__Excerpted records__:
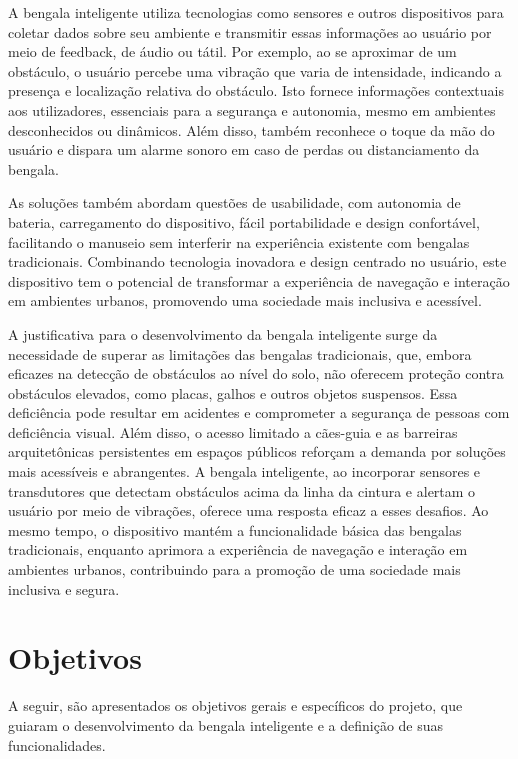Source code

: A bengala inteligente utiliza tecnologias como sensores e outros dispositivos para coletar dados sobre seu ambiente e transmitir essas informações ao usuário por meio de feedback, de áudio ou tátil. Por exemplo, ao se aproximar de um obstáculo, o usuário percebe uma vibração que varia de intensidade, indicando a presença e localização relativa do obstáculo. Isto fornece informações contextuais aos utilizadores, essenciais para a segurança e autonomia, mesmo em ambientes desconhecidos ou dinâmicos. Além disso, também reconhece o toque da mão do usuário e dispara um alarme sonoro em caso de perdas ou distanciamento da bengala.

As soluções também abordam questões de usabilidade, com autonomia de bateria, carregamento do dispositivo, fácil portabilidade e design confortável, facilitando o manuseio sem interferir na experiência existente com bengalas tradicionais. Combinando tecnologia inovadora e design centrado no usuário, este dispositivo tem o potencial de transformar a experiência de navegação e interação em ambientes urbanos, promovendo uma sociedade mais inclusiva e acessível.


A justificativa para o desenvolvimento da bengala inteligente surge da necessidade de superar as limitações das bengalas tradicionais, que, embora eficazes na detecção de obstáculos ao nível do solo, não oferecem proteção contra obstáculos elevados, como placas, galhos e outros objetos suspensos. Essa deficiência pode resultar em acidentes e comprometer a segurança de pessoas com deficiência visual. Além disso, o acesso limitado a cães-guia e as barreiras arquitetônicas persistentes em espaços públicos reforçam a demanda por soluções mais acessíveis e abrangentes. A bengala inteligente, ao incorporar sensores e transdutores que detectam obstáculos acima da linha da cintura e alertam o usuário por meio de vibrações, oferece uma resposta eficaz a esses desafios. Ao mesmo tempo, o dispositivo mantém a funcionalidade básica das bengalas tradicionais, enquanto aprimora a experiência de navegação e interação em ambientes urbanos, contribuindo para a promoção de uma sociedade mais inclusiva e segura.

\section{Objetivos}


A seguir, são apresentados os objetivos gerais e específicos do projeto, que guiaram o desenvolvimento da bengala inteligente e a definição de suas funcionalidades.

__What is required__: Every line from the start of the material through the line holding "As soluções também" must be returned exactly, and the pictures must not.

__Problem solution__:
Source code

: A bengala inteligente utiliza tecnologias como sensores e outros dispositivos para coletar dados sobre seu ambiente e transmitir essas informações ao usuário por meio de feedback, de áudio ou tátil. Por exemplo, ao se aproximar de um obstáculo, o usuário percebe uma vibração que varia de intensidade, indicando a presença e localização relativa do obstáculo. Isto fornece informações contextuais aos utilizadores, essenciais para a segurança e autonomia, mesmo em ambientes desconhecidos ou dinâmicos. Além disso, também reconhece o toque da mão do usuário e dispara um alarme sonoro em caso de perdas ou distanciamento da bengala.

As soluções também abordam questões de usabilidade, com autonomia de bateria, carregamento do dispositivo, fácil portabilidade e design confortável, facilitando o manuseio sem interferir na experiência existente com bengalas tradicionais. Combinando tecnologia inovadora e design centrado no usuário, este dispositivo tem o potencial de transformar a experiência de navegação e interação em ambientes urbanos, promovendo uma sociedade mais inclusiva e acessível.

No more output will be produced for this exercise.